El ancho de cada cinta es proporcional al número de observaciones que comparten esa combinación de categorías, lo que permite identificar de inmediato las trayectorias más frecuentes y las combinaciones raras. Visualmente, el diagrama se asemeja a un río que se bifurca y confluye en cada nivel de clasificación.
La lectura se realiza siguiendo las cintas de izquierda a derecha: una cinta gruesa que conecta, por ejemplo, la categoría 'universitario' con 'empleo formal' y 'ingreso alto' señala una asociación dominante en los datos, mientras que cintas finas indican combinaciones poco habituales.

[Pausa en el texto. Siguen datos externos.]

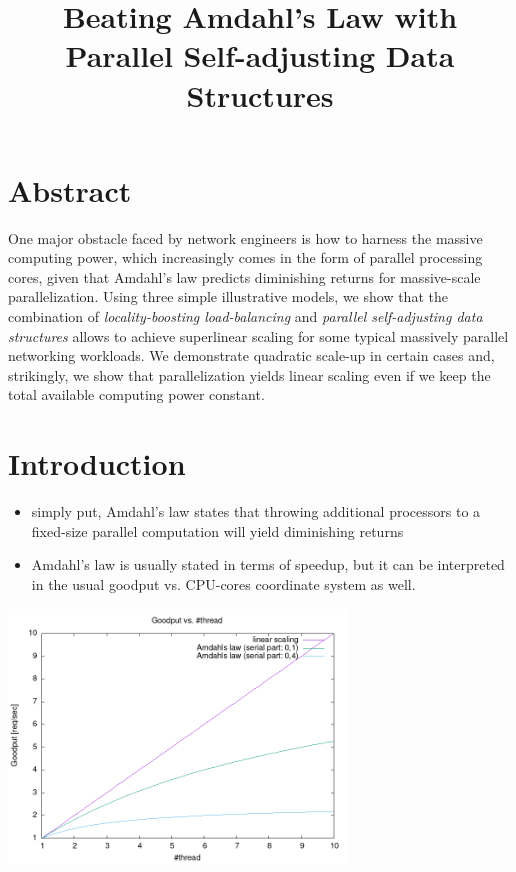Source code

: \documentclass[11pt]{article}
\date{}
\title{Beating Amdahl's Law with Parallel Self-adjusting Data Structures}
\begin{document}
\maketitle
{}

\section{Abstract}
\label{sec:org672edee}
One major obstacle faced by network engineers is how to harness the massive computing power, which
increasingly comes in the form of parallel processing cores, given that Amdahl's law predicts
diminishing returns for massive-scale parallelization.  Using three simple illustrative models, we
show that the combination of \emph{locality-boosting load-balancing} and \emph{parallel self-adjusting data
structures} allows to achieve superlinear scaling for some typical massively parallel networking
workloads. We demonstrate quadratic scale-up in certain cases and, strikingly, we show that
parallelization yields linear scaling even if we keep the total available computing power constant.

\section{Introduction}
\label{sec:orge0719da}
\begin{itemize}
\item simply put, Amdahl's law states that throwing additional processors to a fixed-size parallel
computation will yield diminishing returns
\item Amdahl's law is usually stated in terms of speedup, but it can be interpreted in the usual
goodput vs. CPU-cores coordinate system as well.
\end{itemize}

\begin{center}
\includegraphics[width=9cm]{usl.png}
\end{center}
\end{document}
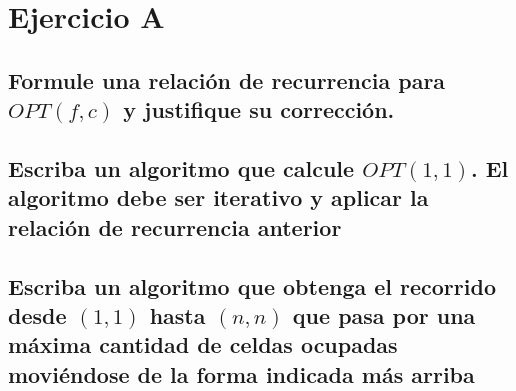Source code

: \section{Ejercicio A}

\subsection{ Formule una relación de recurrencia para $OPT(f, c)$ y justifique su corrección.}



\subsection{Escriba un algoritmo que calcule $OPT(1, 1)$. El algoritmo debe ser iterativo y
	aplicar la relación de recurrencia anterior}




\subsection{Escriba un algoritmo que obtenga el recorrido desde $(1, 1)$ hasta $(n, n)$
	que pasa por una máxima cantidad de celdas ocupadas moviéndose de la forma indicada más arriba}







\newpage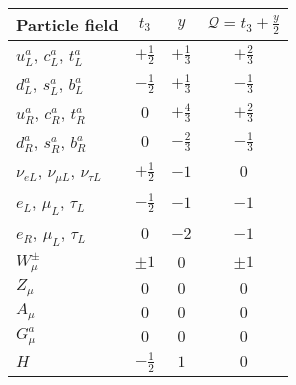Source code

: \begin{tabular}{l|ccc}
    \hline
   Particle field & $t_3$ & $y$ & $\mathcal{Q}=t_3+\frac{y}{2}$ \\ \hline
   $u^a_L$, $c^a_L$, $t^a_L$ & $+\frac{1}{2}$ & $+\frac{1}{3}$ & $+\frac{2}{3}$ \\
   $d^a_L$, $s^a_L$, $b^a_L$ & $-\frac{1}{2}$ & $+\frac{1}{3}$ & $-\frac{1}{3}$ \\
   $u^a_R$, $c^a_R$, $t^a_R$ & $0$ & $+\frac{4}{3}$ & $+\frac{2}{3}$ \\
   $d^a_R$, $s^a_R$, $b^a_R$ & $0$ & $-\frac{2}{3}$ & $-\frac{1}{3}$ \\
   \hline
   $\nu_{eL}$, $\nu_{{\mu}L}$, $\nu_{{\tau}L}$ & $+\frac{1}{2}$ & $-1$ & $0$ \\
   $e_L$, $\mu_L$, $\tau_L$ & $-\frac{1}{2}$ & $-1$ & $-1$ \\
   $e_R$, $\mu_L$, $\tau_L$ & $0$ & $-2$ & $-1$ \\
   \hline
   $W^{\pm}_\mu$ & $\pm 1$ & $0$ & $\pm 1$ \\
   $Z_\mu$ & $0$ & $0$ & $0$ \\
   $A_\mu$ & $0$ & $0$ & $0$ \\
   $G^a_{\mu}$ & $0$ & $0$ & $0$ \\
   \hline
  $H$ & $-\frac{1}{2}$ & $1$ & $0$ \\
   \hline
\end{tabular}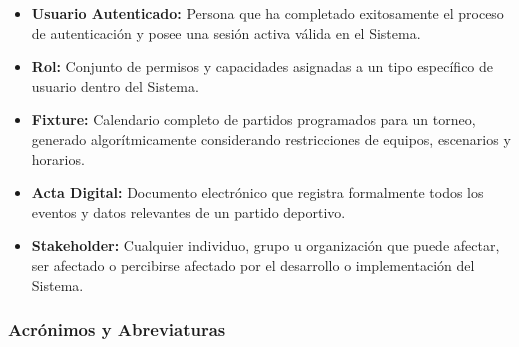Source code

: \documentclass[12pt,a4paper]{article}
\begin{document}
\begin{itemize}[noitemsep]
    \item \textbf{Usuario Autenticado:} Persona que ha completado exitosamente el proceso de autenticación y posee una sesión activa válida en el Sistema.
    \item \textbf{Rol:} Conjunto de permisos y capacidades asignadas a un tipo específico de usuario dentro del Sistema.
    \item \textbf{Fixture:} Calendario completo de partidos programados para un torneo, generado algorítmicamente considerando restricciones de equipos, escenarios y horarios.
    \item \textbf{Acta Digital:} Documento electrónico que registra formalmente todos los eventos y datos relevantes de un partido deportivo.
    \item \textbf{Stakeholder:} Cualquier individuo, grupo u organización que puede afectar, ser afectado o percibirse afectado por el desarrollo o implementación del Sistema.
\end{itemize}

\subsubsection{Acrónimos y Abreviaturas}
\end{document}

Encuestas, censos y segmentación de mercado: el terreno natural de las cintas categóricas
Los conjuntos paralelos son especialmente útiles en el análisis de encuestas, donde las respuestas suelen ser categóricas. Un investigador puede visualizar simultáneamente grupo de edad, nivel de estudios, situación laboral y preferencia de voto para detectar perfiles electorales sin necesidad de tablas cruzadas complejas.
En demografía, este gráfico permite explorar datos censales conectando variables como tipo de vivienda, estado civil, número de hijos y rango de ingresos. Las cintas anchas revelan los perfiles poblacionales mayoritarios y los segmentos minoritarios que merecen atención especial en políticas públicas.
Equipos de marketing recurren a los conjuntos paralelos para segmentar clientes según canal de adquisición, categoría de producto comprado, frecuencia de compra y nivel de satisfacción. La visualización facilita la identificación de segmentos rentables y de aquellos que presentan tasas de abandono elevadas.
Cintas enredadas: cuándo simplificar y cuándo buscar otra visualización
La legibilidad del diagrama se deteriora rápidamente cuando una variable tiene demasiadas categorías. Si un eje contiene más de siete u ocho bloques, las cintas se fragmentan en hilos tan finos que resultan imposibles de seguir. Agrupar categorías minoritarias en una clase residual es una estrategia necesaria para mantener la claridad.
Un error común es interpretar la posición vertical de los bloques como un orden jerárquico cuando en realidad es arbitraria. Para evitar confusiones, conviene ordenar los bloques dentro de cada eje siguiendo un criterio lógico —alfabético, de mayor a menor frecuencia o según una secuencia natural— y comunicar ese criterio al lector.
Cuando se necesita comparar magnitudes exactas entre categorías, los conjuntos paralelos no son la mejor opción, ya que la percepción del ancho de las cintas es menos precisa que la lectura de barras rectas. En esos casos, complementar el diagrama con una tabla de contingencia o un gráfico de barras apiladas proporciona el rigor numérico que las cintas no ofrecen.